START Task material

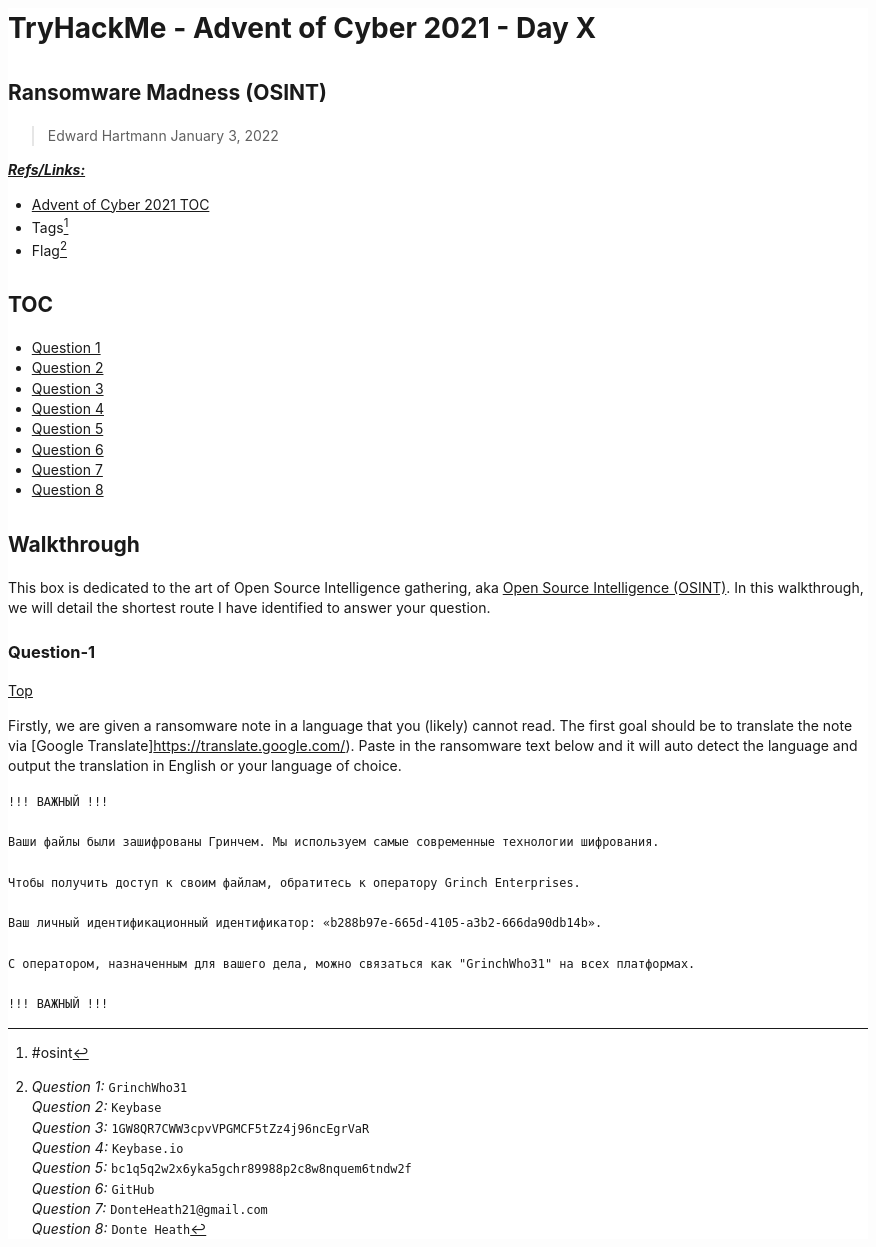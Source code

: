 # TryHackMe - Advent of Cyber 2021 - Day X
## Ransomware Madness (OSINT)
> Edward Hartmann
> January 3, 2022

***<u>Refs/Links:</u>***
- [Advent of Cyber 2021 TOC](Advent%20of%20Cyber%20Table%20of%20Contents.md)  
-  Tags[^1]
-  Flag[^2]

[^1]: #osint
[^2]: *Question 1:* `GrinchWho31`  
					*Question 2:* `Keybase`  
					*Question 3:* `1GW8QR7CWW3cpvVPGMCF5tZz4j96ncEgrVaR`  
					*Question 4:* `Keybase.io`  
					*Question 5:* `bc1q5q2w2x6yka5gchr89988p2c8w8nquem6tndw2f`  
					*Question 6:* `GitHub`  
					*Question 7:* `DonteHeath21@gmail.com`  
					*Question 8:* `Donte Heath`  

## TOC
- [Question 1](#Question-1)
- [Question 2](#Question-2)
- [Question 3](#Question-3)
- [Question 4](#Question-4)
- [Question 5](#Question-5)
- [Question 6](#Question-6)
- [Question 7](#Question-7)
- [Question 8](#Question-8)


## Walkthrough
This box is dedicated to the art of Open Source Intelligence gathering, aka [Open Source Intelligence (OSINT)](../../../../Knowledge%20Base/Concepts/Open%20Source%20Intelligence%20(OSINT).md). In this walkthrough, we will detail the shortest route I have identified to answer your question. 

### Question-1
[Top](#TOC)

Firstly, we are given a ransomware note in a language that you (likely) cannot read. The first goal should be to translate the note via [Google Translate]https://translate.google.com/). Paste in the ransomware text below and it will auto detect the language and output the translation in English or your language of choice. 

```
!!! ВАЖНЫЙ !!!

Ваши файлы были зашифрованы Гринчем. Мы используем самые современные технологии шифрования.

Чтобы получить доступ к своим файлам, обратитесь к оператору Grinch Enterprises.

Ваш личный идентификационный идентификатор: «b288b97e-665d-4105-a3b2-666da90db14b».

С оператором, назначенным для вашего дела, можно связаться как "GrinchWho31" на всех платформах.

!!! ВАЖНЫЙ !!!
```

END Task material

→ **What you need to do**
Write out all the entries again, word for word, and print no images.

→ **Exercise output**
Source code

: # TryHackMe - Advent of Cyber 2021 - Day X
## Ransomware Madness (OSINT)
> Edward Hartmann
> January 3, 2022

***<u>Refs/Links:</u>***
- [Advent of Cyber 2021 TOC](Advent%20of%20Cyber%20Table%20of%20Contents.md)  
-  Tags[^1]
-  Flag[^2]

[^1]: #osint
[^2]: *Question 1:* `GrinchWho31`  
					*Question 2:* `Keybase`  
					*Question 3:* `1GW8QR7CWW3cpvVPGMCF5tZz4j96ncEgrVaR`  
					*Question 4:* `Keybase.io`  
					*Question 5:* `bc1q5q2w2x6yka5gchr89988p2c8w8nquem6tndw2f`  
					*Question 6:* `GitHub`  
					*Question 7:* `DonteHeath21@gmail.com`  
					*Question 8:* `Donte Heath`  

## TOC
- [Question 1](#Question-1)
- [Question 2](#Question-2)
- [Question 3](#Question-3)
- [Question 4](#Question-4)
- [Question 5](#Question-5)
- [Question 6](#Question-6)
- [Question 7](#Question-7)
- [Question 8](#Question-8)


## Walkthrough
This box is dedicated to the art of Open Source Intelligence gathering, aka [Open Source Intelligence (OSINT)](../../../../Knowledge%20Base/Concepts/Open%20Source%20Intelligence%20(OSINT).md). In this walkthrough, we will detail the shortest route I have identified to answer your question. 

### Question-1
[Top](#TOC)

Firstly, we are given a ransomware note in a language that you (likely) cannot read. The first goal should be to translate the note via [Google Translate]https://translate.google.com/). Paste in the ransomware text below and it will auto detect the language and output the translation in English or your language of choice. 

```
!!! ВАЖНЫЙ !!!

Ваши файлы были зашифрованы Гринчем. Мы используем самые современные технологии шифрования.

Чтобы получить доступ к своим файлам, обратитесь к оператору Grinch Enterprises.

Ваш личный идентификационный идентификатор: «b288b97e-665d-4105-a3b2-666da90db14b».

С оператором, назначенным для вашего дела, можно связаться как "GrinchWho31" на всех платформах.

!!! ВАЖНЫЙ !!!
```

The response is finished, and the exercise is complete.